Unfortunately for the home country, they have also been struck down by injury, with Lenize Potgieter ruled out from the rest of the tournament. Owethu Ngubane comes into the 12 in her place, but may only get limited court time, with only seven minutes recorded in this match.
Both teams have a rest day before gearing up to keep their campaign alive. South Africa will face one of their toughest opponents yet, defending champions Silver Ferns. Trinidad & Tobago will go up against one of their closest ranked opponents, Wales, who currently sit two teams higher on the ladder, at ninth.
Tonga v England: 46 to 72
England have continued their hot streak with another comfortable win against Tonga Tala. With Tongan drawing style influences from both Australia and New Zealand, they act as a good practice for the teams England will face later in the tournament.
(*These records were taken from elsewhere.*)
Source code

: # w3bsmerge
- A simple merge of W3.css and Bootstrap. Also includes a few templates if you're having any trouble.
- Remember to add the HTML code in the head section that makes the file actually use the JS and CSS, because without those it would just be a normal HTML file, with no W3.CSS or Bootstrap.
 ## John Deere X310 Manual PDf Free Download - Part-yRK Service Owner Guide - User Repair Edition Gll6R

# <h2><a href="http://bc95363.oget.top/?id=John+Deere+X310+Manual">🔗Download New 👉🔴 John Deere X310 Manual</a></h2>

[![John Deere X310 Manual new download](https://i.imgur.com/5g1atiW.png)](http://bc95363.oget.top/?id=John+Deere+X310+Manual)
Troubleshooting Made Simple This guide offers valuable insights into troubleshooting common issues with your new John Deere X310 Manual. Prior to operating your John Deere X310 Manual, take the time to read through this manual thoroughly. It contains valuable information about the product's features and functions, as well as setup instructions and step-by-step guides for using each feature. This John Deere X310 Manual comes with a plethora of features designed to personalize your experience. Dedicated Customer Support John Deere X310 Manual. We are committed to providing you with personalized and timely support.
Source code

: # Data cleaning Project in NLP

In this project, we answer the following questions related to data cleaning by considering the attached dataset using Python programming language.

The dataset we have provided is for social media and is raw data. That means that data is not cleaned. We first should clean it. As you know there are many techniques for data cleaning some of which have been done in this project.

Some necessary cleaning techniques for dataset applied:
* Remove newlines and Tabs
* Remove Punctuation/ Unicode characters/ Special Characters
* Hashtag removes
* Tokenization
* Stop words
Former Swifts' teammates Helen Housby and Kelea Iongi faced off in the goal circle, both switching positions at two-quarter time, before Iongi followed Housby off the court in the final minutes of quarter two. Although Iongi had a penalty to gains rate of 4:1, she did not gain much ball whilst Housby shot 29 of 33 goals.
A toss-up in the first quarter gave for a bit of extra drama, with wing defence Laura Malcolm and wing attack Salote Taufa both breaking early. Although historically rare, the last time we saw a toss-up was during the Cape Town Quad Series earlier in the year.